* PROBLEM STATEMENT
The string "perhaps" may appear in lines of the listing. Report each line where it does.

RECORDS SUPPLIED: Begin

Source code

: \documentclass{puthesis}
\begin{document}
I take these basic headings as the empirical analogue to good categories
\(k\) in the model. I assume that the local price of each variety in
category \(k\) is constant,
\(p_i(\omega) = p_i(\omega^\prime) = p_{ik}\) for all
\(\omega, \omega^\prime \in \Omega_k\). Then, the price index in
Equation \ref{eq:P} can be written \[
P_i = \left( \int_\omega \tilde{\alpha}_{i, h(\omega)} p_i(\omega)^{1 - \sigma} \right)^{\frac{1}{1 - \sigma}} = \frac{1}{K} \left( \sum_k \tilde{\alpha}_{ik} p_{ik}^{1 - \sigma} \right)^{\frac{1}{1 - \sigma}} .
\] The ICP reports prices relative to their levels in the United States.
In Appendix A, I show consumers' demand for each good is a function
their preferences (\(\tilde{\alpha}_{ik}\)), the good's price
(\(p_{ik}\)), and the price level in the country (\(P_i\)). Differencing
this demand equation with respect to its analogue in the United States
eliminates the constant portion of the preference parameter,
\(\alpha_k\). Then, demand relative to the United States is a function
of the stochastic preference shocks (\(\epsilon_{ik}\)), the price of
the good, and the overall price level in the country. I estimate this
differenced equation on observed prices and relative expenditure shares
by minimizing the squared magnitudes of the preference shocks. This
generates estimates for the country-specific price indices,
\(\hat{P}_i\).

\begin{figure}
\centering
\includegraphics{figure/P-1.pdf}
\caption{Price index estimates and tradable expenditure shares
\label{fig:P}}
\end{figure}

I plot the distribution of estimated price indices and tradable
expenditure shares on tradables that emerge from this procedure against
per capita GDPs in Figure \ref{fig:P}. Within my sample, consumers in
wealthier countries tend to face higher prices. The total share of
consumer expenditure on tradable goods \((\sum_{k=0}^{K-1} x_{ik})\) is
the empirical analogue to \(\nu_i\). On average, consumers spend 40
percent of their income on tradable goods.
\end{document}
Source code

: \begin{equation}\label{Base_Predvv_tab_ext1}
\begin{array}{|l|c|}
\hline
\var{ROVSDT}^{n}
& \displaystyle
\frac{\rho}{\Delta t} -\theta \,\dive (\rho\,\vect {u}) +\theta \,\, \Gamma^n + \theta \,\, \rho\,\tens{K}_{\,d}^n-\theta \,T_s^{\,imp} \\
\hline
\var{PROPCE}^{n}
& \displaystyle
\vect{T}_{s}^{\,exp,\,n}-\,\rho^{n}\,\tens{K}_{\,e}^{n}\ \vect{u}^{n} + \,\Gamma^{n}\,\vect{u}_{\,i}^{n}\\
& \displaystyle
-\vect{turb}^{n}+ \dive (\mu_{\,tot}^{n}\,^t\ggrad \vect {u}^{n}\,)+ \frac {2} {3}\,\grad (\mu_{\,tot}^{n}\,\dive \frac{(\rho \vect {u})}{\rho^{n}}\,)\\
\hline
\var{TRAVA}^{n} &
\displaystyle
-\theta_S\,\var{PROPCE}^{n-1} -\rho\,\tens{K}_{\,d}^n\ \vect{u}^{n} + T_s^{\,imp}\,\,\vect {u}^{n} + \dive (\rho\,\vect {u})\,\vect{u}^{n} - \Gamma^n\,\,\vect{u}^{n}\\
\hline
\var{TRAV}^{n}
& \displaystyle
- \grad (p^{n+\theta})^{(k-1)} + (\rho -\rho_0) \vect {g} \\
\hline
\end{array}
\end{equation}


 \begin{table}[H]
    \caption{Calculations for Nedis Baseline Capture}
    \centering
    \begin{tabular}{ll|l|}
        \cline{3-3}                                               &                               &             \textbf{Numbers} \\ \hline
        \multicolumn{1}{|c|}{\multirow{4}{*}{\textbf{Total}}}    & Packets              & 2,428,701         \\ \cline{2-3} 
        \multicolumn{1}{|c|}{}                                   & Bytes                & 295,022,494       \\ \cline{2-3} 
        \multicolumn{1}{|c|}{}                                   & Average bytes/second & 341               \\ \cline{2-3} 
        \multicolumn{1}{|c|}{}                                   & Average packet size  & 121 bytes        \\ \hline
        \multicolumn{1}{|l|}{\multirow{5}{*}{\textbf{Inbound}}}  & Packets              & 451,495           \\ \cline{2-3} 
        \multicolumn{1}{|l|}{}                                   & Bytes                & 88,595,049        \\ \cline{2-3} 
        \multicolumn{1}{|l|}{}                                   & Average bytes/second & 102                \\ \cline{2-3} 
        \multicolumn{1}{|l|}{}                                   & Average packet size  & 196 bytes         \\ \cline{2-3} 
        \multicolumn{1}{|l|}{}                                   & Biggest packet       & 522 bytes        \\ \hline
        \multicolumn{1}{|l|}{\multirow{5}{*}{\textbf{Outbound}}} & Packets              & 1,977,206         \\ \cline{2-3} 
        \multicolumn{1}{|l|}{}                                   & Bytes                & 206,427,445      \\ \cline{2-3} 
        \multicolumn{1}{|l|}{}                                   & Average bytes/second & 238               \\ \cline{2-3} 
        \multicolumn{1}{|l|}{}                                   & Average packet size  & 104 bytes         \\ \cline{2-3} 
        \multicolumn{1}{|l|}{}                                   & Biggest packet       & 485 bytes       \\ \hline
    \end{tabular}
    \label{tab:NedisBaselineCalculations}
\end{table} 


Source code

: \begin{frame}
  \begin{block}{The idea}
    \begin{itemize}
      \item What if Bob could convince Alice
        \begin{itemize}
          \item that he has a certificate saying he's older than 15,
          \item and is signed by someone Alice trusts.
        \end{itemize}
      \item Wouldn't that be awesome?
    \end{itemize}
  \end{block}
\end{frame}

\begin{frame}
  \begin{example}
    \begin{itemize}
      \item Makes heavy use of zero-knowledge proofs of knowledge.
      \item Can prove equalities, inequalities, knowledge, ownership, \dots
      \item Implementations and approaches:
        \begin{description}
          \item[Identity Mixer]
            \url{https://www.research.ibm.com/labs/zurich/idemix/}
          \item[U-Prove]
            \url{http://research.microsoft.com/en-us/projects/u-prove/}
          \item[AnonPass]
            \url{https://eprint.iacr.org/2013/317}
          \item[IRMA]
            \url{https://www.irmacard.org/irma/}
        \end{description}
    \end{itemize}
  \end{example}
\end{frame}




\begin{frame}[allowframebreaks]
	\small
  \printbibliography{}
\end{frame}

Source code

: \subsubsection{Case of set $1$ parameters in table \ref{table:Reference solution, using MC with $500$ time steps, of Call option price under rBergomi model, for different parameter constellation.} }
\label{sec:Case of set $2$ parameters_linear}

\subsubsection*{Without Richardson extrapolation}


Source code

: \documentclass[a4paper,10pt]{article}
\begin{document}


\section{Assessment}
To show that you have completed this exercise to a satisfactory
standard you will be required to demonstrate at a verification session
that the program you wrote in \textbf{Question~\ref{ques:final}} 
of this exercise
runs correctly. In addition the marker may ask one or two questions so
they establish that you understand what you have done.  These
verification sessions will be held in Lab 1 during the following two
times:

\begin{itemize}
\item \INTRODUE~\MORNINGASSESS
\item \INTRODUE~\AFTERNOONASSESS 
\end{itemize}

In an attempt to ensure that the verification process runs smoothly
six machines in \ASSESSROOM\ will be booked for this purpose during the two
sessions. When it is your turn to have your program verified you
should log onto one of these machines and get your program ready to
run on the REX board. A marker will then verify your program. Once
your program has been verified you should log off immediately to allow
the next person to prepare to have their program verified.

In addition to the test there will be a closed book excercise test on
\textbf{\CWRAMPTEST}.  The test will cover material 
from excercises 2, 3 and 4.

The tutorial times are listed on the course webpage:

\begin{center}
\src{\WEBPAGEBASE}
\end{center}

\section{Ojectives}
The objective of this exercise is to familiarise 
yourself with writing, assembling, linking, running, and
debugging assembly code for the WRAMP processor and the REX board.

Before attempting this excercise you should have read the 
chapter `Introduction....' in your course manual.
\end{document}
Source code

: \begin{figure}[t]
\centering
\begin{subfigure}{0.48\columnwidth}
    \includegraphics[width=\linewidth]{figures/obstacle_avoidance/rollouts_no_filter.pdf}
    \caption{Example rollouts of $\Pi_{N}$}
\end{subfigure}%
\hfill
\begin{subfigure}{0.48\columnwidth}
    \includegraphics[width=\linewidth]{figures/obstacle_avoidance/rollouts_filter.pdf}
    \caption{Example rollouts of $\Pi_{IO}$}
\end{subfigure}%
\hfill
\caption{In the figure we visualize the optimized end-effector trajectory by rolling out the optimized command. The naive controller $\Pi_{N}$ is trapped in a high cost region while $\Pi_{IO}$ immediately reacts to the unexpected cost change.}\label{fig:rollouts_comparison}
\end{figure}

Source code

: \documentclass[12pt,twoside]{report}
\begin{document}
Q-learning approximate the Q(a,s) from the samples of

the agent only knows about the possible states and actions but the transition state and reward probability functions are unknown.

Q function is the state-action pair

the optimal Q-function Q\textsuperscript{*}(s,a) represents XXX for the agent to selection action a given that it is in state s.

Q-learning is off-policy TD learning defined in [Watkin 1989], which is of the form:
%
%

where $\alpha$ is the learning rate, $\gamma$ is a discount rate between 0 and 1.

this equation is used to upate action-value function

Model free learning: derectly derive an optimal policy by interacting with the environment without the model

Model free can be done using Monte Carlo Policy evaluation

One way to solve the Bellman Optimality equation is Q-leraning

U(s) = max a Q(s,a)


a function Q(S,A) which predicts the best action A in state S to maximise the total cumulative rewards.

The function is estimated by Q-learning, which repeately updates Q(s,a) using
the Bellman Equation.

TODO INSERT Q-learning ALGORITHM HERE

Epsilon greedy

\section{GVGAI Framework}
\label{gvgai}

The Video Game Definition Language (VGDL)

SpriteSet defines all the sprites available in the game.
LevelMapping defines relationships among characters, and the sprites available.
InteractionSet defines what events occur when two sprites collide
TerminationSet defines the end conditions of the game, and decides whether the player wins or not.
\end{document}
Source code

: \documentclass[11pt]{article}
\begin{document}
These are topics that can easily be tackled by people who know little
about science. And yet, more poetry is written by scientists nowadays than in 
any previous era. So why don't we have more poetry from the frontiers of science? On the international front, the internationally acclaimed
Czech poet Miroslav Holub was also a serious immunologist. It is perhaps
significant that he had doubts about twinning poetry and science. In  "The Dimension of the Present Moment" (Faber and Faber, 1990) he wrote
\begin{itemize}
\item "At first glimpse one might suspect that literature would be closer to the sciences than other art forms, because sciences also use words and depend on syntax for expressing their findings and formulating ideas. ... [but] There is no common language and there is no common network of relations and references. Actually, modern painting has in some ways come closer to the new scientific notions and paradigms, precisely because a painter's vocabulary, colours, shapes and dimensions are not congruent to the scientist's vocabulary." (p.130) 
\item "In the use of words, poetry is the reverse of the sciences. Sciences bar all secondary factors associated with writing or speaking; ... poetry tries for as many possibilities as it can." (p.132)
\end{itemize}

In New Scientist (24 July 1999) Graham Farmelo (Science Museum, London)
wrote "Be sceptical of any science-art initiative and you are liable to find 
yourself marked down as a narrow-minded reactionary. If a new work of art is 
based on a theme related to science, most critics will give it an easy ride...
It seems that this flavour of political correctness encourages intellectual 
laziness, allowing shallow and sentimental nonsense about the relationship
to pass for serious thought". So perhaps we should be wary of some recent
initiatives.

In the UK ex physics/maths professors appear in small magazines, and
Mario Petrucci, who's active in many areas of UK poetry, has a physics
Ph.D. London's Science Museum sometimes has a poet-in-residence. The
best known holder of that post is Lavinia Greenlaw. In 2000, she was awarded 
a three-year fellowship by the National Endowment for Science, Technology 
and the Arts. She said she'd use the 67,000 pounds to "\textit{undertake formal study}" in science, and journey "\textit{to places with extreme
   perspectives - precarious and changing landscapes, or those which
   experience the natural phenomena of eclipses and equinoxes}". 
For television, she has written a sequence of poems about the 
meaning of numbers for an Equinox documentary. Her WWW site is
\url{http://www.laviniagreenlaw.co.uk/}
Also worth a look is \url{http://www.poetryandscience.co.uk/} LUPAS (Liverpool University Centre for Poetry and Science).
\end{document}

RECORDS SUPPLIED: End

* ANSWER BOX
Czech poet Miroslav Holub was also a serious immunologist. It is perhaps
to pass for serious thought". So perhaps we should be wary of some recent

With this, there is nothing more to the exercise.